● **DATASET RECORDS**
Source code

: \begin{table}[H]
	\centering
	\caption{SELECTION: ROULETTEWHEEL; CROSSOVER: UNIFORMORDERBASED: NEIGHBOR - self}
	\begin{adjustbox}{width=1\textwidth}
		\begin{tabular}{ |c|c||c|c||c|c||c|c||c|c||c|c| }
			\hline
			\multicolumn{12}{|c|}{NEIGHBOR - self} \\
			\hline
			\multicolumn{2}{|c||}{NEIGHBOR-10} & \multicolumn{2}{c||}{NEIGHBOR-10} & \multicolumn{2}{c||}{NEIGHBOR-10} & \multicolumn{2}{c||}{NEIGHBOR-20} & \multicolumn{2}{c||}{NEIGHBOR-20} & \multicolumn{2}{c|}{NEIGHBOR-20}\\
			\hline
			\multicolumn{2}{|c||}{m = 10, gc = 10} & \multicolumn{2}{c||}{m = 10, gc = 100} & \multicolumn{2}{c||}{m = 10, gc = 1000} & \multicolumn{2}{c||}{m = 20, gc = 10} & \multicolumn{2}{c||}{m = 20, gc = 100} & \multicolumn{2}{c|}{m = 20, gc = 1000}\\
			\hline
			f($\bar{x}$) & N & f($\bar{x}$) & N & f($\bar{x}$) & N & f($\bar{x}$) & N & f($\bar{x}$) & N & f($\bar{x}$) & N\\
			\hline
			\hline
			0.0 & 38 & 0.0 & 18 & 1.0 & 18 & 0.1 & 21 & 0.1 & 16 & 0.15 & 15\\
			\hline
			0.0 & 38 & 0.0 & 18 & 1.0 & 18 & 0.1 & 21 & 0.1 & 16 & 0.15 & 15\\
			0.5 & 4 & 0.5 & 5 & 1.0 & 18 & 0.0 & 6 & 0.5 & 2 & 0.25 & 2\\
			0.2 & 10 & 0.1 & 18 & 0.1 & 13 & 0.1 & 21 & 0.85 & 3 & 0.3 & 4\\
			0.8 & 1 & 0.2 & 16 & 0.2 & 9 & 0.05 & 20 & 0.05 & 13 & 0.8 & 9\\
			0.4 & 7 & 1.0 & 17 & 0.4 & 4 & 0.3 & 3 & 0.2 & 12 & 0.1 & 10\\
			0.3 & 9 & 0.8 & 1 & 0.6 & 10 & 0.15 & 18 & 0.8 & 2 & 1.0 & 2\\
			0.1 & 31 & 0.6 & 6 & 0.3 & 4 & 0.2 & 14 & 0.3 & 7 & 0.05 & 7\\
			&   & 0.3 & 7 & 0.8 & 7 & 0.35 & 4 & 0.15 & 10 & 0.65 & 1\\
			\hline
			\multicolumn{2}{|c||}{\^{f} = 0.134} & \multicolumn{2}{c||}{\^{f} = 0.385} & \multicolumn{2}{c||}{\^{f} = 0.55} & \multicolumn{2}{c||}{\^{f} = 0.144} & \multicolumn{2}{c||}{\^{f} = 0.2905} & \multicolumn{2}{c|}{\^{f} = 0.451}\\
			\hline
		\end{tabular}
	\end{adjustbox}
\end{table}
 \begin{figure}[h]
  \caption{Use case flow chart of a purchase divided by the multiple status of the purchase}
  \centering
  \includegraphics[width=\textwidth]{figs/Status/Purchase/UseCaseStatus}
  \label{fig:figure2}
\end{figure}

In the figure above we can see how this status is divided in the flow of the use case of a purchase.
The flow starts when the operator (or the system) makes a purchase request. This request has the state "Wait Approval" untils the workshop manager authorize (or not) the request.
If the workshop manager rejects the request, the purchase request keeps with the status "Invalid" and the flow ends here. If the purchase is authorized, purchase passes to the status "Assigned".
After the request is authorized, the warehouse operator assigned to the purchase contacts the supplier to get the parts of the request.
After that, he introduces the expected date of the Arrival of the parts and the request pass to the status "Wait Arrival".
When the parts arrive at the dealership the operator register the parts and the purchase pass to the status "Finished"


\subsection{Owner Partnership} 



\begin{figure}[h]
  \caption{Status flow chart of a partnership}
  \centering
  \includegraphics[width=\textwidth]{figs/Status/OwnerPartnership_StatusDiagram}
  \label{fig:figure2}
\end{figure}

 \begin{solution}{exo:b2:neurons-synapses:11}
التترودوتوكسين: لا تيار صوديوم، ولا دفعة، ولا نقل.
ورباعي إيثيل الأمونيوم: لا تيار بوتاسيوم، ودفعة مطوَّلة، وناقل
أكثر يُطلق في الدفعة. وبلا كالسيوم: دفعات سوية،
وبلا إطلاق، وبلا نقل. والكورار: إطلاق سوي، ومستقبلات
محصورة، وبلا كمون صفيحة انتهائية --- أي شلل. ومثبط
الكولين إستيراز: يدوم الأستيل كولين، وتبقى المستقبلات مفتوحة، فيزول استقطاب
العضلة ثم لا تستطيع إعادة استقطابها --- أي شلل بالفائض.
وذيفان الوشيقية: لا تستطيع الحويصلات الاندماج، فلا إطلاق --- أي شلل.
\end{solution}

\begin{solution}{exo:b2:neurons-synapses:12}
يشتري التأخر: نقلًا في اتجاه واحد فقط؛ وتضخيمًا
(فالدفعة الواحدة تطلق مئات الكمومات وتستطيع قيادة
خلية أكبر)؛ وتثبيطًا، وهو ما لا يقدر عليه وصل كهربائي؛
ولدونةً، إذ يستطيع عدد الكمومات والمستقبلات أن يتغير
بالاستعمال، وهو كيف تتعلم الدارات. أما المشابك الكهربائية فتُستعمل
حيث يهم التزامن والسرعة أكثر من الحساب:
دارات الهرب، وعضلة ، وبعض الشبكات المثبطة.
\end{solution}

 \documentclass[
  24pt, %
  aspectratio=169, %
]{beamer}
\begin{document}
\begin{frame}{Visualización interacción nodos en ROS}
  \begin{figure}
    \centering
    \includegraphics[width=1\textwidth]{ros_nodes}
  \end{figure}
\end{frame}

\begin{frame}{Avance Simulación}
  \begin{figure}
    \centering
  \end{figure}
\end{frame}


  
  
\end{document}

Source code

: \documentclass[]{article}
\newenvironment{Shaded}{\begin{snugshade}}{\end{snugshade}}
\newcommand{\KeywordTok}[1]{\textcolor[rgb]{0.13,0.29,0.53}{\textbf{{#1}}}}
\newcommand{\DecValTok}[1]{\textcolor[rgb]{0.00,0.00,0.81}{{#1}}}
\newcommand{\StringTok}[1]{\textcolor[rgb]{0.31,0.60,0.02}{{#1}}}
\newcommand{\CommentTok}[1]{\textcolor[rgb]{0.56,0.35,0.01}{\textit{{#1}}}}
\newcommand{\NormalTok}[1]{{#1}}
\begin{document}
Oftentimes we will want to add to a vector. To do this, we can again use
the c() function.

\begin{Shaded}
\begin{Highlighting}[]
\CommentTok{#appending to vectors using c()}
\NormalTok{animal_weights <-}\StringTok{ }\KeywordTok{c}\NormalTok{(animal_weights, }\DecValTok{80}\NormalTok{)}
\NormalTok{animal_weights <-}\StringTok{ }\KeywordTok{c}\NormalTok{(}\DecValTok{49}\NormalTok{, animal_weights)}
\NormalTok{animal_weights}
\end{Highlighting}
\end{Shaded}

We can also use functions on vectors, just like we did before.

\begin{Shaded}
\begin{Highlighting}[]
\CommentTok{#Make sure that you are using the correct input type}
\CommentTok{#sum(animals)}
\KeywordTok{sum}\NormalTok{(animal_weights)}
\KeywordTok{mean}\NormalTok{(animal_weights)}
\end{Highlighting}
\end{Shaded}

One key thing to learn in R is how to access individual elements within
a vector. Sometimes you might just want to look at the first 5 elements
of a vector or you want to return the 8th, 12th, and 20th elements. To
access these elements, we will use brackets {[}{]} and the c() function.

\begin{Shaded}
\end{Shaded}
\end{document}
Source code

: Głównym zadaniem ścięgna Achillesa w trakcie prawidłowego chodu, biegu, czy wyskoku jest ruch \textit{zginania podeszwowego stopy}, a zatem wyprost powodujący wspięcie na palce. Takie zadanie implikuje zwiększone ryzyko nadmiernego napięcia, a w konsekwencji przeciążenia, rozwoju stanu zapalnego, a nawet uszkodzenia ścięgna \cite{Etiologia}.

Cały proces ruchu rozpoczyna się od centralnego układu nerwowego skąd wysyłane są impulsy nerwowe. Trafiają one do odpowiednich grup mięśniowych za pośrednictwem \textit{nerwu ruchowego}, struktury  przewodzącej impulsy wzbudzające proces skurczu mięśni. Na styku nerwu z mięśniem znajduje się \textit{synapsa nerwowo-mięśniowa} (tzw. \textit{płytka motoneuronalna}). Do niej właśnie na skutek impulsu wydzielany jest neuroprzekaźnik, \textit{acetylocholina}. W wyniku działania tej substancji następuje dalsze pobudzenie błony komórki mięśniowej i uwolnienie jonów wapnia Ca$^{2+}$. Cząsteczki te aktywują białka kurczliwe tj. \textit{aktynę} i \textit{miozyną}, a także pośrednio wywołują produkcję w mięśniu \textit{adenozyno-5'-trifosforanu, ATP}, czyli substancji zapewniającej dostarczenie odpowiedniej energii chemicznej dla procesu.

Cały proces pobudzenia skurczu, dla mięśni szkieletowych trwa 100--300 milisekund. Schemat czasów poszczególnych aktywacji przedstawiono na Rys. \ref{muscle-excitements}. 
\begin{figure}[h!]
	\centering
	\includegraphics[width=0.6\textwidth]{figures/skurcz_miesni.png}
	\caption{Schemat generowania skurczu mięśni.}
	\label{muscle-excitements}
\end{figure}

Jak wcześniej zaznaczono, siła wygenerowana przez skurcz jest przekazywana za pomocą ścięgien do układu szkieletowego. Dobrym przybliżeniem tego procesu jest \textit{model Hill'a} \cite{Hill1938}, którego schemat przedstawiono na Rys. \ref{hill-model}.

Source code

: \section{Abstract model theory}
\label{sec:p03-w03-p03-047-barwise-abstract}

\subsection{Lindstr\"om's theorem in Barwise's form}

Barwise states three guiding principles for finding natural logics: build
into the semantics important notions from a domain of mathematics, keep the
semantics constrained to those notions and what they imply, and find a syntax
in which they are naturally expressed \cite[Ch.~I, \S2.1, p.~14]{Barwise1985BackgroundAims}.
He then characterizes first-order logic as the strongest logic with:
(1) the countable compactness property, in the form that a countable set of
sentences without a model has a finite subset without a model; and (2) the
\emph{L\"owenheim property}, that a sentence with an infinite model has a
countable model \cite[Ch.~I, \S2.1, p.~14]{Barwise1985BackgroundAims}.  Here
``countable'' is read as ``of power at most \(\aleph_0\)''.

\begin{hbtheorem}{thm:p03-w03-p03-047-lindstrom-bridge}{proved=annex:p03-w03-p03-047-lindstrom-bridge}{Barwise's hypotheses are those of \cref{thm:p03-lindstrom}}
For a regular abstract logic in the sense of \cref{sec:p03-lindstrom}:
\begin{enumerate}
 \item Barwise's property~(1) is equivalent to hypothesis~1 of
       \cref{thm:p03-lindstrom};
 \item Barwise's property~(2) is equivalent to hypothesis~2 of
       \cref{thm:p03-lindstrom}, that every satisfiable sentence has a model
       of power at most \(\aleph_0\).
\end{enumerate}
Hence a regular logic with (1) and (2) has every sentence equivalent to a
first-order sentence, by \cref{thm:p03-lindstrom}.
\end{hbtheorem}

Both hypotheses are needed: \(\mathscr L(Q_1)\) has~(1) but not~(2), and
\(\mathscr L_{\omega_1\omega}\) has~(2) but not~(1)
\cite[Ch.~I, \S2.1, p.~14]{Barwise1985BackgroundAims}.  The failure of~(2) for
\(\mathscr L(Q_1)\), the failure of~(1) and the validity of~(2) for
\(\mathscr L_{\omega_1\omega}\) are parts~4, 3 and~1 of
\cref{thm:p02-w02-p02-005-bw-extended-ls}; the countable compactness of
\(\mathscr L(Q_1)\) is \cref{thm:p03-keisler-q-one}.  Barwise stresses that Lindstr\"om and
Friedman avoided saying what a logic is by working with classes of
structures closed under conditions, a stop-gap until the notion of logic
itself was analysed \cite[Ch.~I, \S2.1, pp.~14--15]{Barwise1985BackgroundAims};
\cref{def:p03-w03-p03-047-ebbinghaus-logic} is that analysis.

● **EXERCISE**
Where does "documentclass" appear in the records above? Copy each line that holds it.

● **TASK ANSWER**
 \documentclass[
: \documentclass[]{article}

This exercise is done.